Her delicious chicken salad is one of her most popular lunch items (order early, or she might be out!), but customers who just call in a sandwich order might miss out on one of the fabulous soups of the day (since they can’t be enticed by the wonderful aromas in the space until they come for pickup). I just happened to be lucky that Wednesday, July 31, was lobster bisque day, last time I stopped by. (MmmMM good.) The breakfast items, sandwiches, subs and salads are excellent, too, however (full disclosure: It wasn’t my first time in).

Working class clientele
So, although it would seem maybe late August wouldn’t be the best time to open a new eatery in South Florida — at the depth of the steamy, rainy tourism off-season — but it worked out well for her.

“Who keeps me going is the construction company crews that are working around the lake. Thalle, Kiewit, all of them that are working around here are my daily lunch regulars. GCSO (county sheriff’s employees), Glades County EMS, SPD (the Seminole Police Department), FWC (Florida Fish and Wildlife Conservation Commission) officers … My husband works with a lot of them. He’s a firefighter here, also owns Lake Tow & Recovery and works out of our house, but he goes all over the whole lake,” Mrs. Matchekosky said. Capt. Bill is currently chief of the Lakeport Volunteer Fire Department.

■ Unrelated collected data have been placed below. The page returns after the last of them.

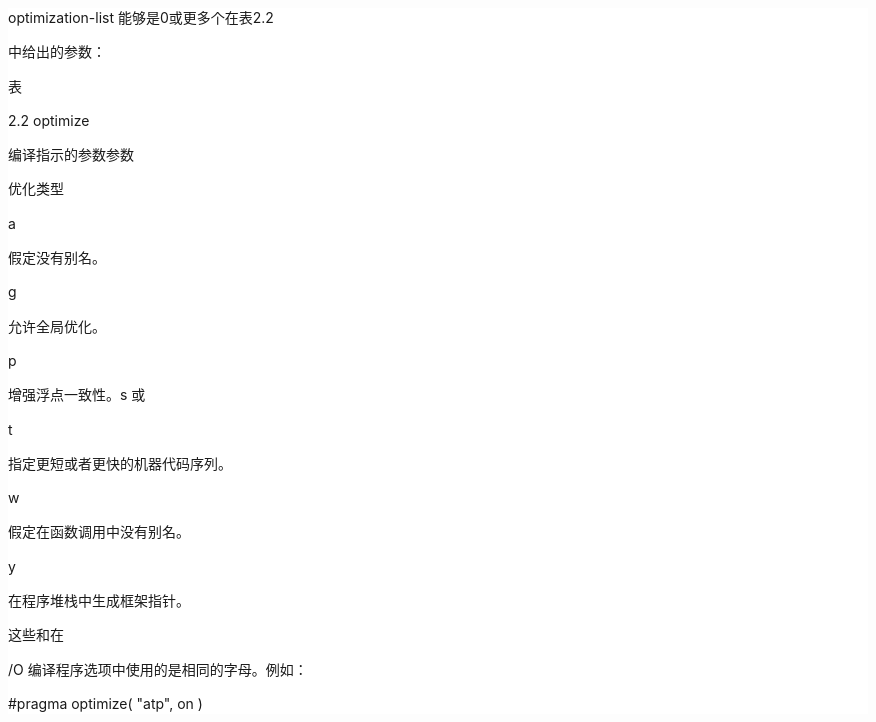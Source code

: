 

optimization-list 能够是0或更多个在表2.2

中给出的参数：



表 

2.2 optimize 

编译指示的参数参数



优化类型



a



假定没有别名。



g



允许全局优化。



p



增强浮点一致性。s 或 

t



指定更短或者更快的机器代码序列。



w



假定在函数调用中没有别名。



y



在程序堆栈中生成框架指针。



这些和在

/O 编译程序选项中使用的是相同的字母。例如：



\#pragma optimize( "atp", on )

“The working class people around here have kept me going,” she says. Nothing on the menu costs over $10.

Now for the “Lake O Livelihood$” questions: She has established a niche for herself here with the bistro, and knows that her fortune is directly connected to Lake Okeechobee and its relative health in any given year.

“My livelihood here at the bistro, my husband’s livelihood with his business, definitely depends on the lake,” she said. “And it hurts, like when we went through last year and the lake was so low. The duck hunters would come and they’d leave because there were no ducks. Then people would come fish, and they’d leave. You know — the Northerners — they go, they’d leave, or the weekenders who would come and stay for a few weeks” didn’t do so or just didn’t come.

Was it the algae brouhaha? “No, I think it was the lake levels. I think the algae thing is an every-year thing because the water gets so hot, it just gets stagnant. And if there’s no flow, it’s going to get … algae every year.

“So no, I think the lake has a lot to do with all of the businesses here, I really do,” Mrs. Matchekosky said.

Asked if she believes the lake is healthy now, “It’s going to get there,” she replied. “They are doing the right things for it, even having it low.”

She loves the small-town atmosphere as the best thing about living near the second-biggest freshwater lake in the nation, and doesn’t put much stock in coastal residents’ arguments that lake discharges are the main culprit for their blue green algae and red tide problems; in fact, she said she pays no attention to those debates now. “I don’t live there anymore,” she says.

Capt. Bill and Stephanie Matchekosky are actually too busy with their businesses and preparations for the upcoming tourist season to think about what might force them to leave the lake area, if anything. Their focus is keeping their customers satisfied.